Wednesday, 2 April 2014

N200 billion Agricultural Loan still to be disbursed after ten years


More than ten years after the Federal Government headed by late President Umaru Musa Yar’adua introduced a N200 billion Commercial Agriculture Credit Scheme in 2009 for farmers as part of the seven-point agenda of the administration to enable them increase food supply through improved farm production, questions are still being asked about the fate of the programme.
Agreements were signed with two international agencies namely the International Funds for Agricultural Development (IFAD) and the United States African Development Foundation to provide about $40 million to support the implementation of Rural Financing Institutions Building Programmes (RUFIN) and the funds were to be disbursed to farmers under the Commercial Agricultural Credit Scheme (CACS).
Introducing the credit scheme was part of Federal Government's response to the global economic recession which had devastating effects on food production and agricultural development in Nigeria and other parts of the world during the period.
The scheme, which was floated as a bond by the Debt Management Office (DMO) with technical assistance from the Central Bank of Nigeria (CBN) was to be administered by the United Bank for Africa (UBA) in conjunction with the First Bank of Nigeria (FBN) to provide farmers with necessary funds to enable them exploit the vast potentials in the nation’s agricultural sector.
It was also meant to lower the cost of agricultural production, create surplus farm products for export, apart from increasing the nation’s foreign earnings by diversifying Nigeria’s revenue base making it less dependent on oil.
Investigations showed that other direct beneficiaries listed for the facility were seventy micro-finance banks, seventy non-banking micro finance institutions, the Central Bank of Nigeria (CBN), the Nigerian Agricultural Cooperative and Rural Development Bank, apart from research institutions dealing with agriculture related activities.
It was gathered that large scale integrated commercial farms and agro-allied enterprises, with assets of between N350million and the capacity to increase such assets to N500million in a short period were targeted as initial beneficiaries in the scheme and non-integrated commercial farms or agricultural enterprises with less than N200million assets were to be the second preferred beneficiaries.
State governments and the Federal Capital Territory (FCT) Administration were also encouraged to borrow up to 20% from the bond for onward lending to farmers through specialized agricultural agencies.

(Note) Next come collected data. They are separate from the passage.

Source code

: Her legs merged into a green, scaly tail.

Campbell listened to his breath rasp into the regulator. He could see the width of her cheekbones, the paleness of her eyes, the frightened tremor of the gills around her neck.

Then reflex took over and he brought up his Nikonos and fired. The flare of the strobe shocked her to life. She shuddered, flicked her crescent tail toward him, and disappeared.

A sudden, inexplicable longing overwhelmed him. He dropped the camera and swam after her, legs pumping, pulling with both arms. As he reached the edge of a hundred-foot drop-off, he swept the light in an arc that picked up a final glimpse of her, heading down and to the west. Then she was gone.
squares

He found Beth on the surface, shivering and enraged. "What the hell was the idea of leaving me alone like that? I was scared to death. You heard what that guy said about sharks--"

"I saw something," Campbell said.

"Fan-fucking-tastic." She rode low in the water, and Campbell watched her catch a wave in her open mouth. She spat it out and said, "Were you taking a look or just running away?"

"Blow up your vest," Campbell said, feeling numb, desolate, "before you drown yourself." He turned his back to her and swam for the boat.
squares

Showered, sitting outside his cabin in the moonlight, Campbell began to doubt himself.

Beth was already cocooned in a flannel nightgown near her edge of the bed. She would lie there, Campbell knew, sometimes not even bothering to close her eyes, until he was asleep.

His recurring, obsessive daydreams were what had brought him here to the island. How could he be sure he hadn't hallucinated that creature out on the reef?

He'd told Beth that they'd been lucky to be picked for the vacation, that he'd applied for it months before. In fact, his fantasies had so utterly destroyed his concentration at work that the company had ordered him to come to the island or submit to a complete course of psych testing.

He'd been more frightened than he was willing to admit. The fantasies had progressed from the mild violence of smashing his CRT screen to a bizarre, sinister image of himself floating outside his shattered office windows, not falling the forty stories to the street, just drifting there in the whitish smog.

The scheme targeted the following agricultural commodities as products that would be financed. The products include rice, cassava, cotton, oil palm, wheat, rubber, sugar cane, jatropha carcus, fruits and vegetables; all aspects of livestock including dairy, poultry, piggery and fisheries. The targeted commodities were marked for increased cultivation, processing, storage and marketing.
At the take-off point of the scheme, a Project Management Committee (PMC) composed of Central Bank of Nigeria (CBN) officers, the Executive Director of the National Food Security Agency (NFSA), personnel of the Federal Ministry of Finance (FMF), the Debt Management Office (DMO) and representatives of farmers associations were nominated to supervise the disbursement of the fund.
The scheme was highly commended by farmers, CSO, economists and other concerned Nigerians as a positive development especially because it came at a period when the world was experiencing economic recession, draught and acute food shortages.
Many Nigerians lauded the scheme because it was hoped the funds would help resolve the challenges facing the nation’s agriculture sector that were created by dearth of finance, absence of modern storage facilities, poor marketing and declining interest of the youth population in agriculture.
Before the N200 billion Commercial Agriculture Credit Scheme was introduced, there had been previous agricultural intervention initiatives that were introduced but failed to tackle the challenges of the sector and ended up being poorly implemented or were shackled by bureaucratic bottlenecks.
Tracking the N200 billion Commercial Agriculture Credit Scheme and farmers who benefitted directly or indirectly from the scheme since 2009 can be compared to searching for water in the Sahara Desert or along the road that leads to nowhere.
Farmers who spoke about the scheme said it was very surprising that more than ten years after the Commercial Agriculture Credit Scheme was introduced, no one has been able to access the Fund for any meaningful project. 
The farmers equally questioned the rationale of behind the government's decision to domicile the fund in only two banks and wondered what will happen to farmers who are presently not doing business with either of the banks or those who are resident in rural areas where the two banks may not have branches.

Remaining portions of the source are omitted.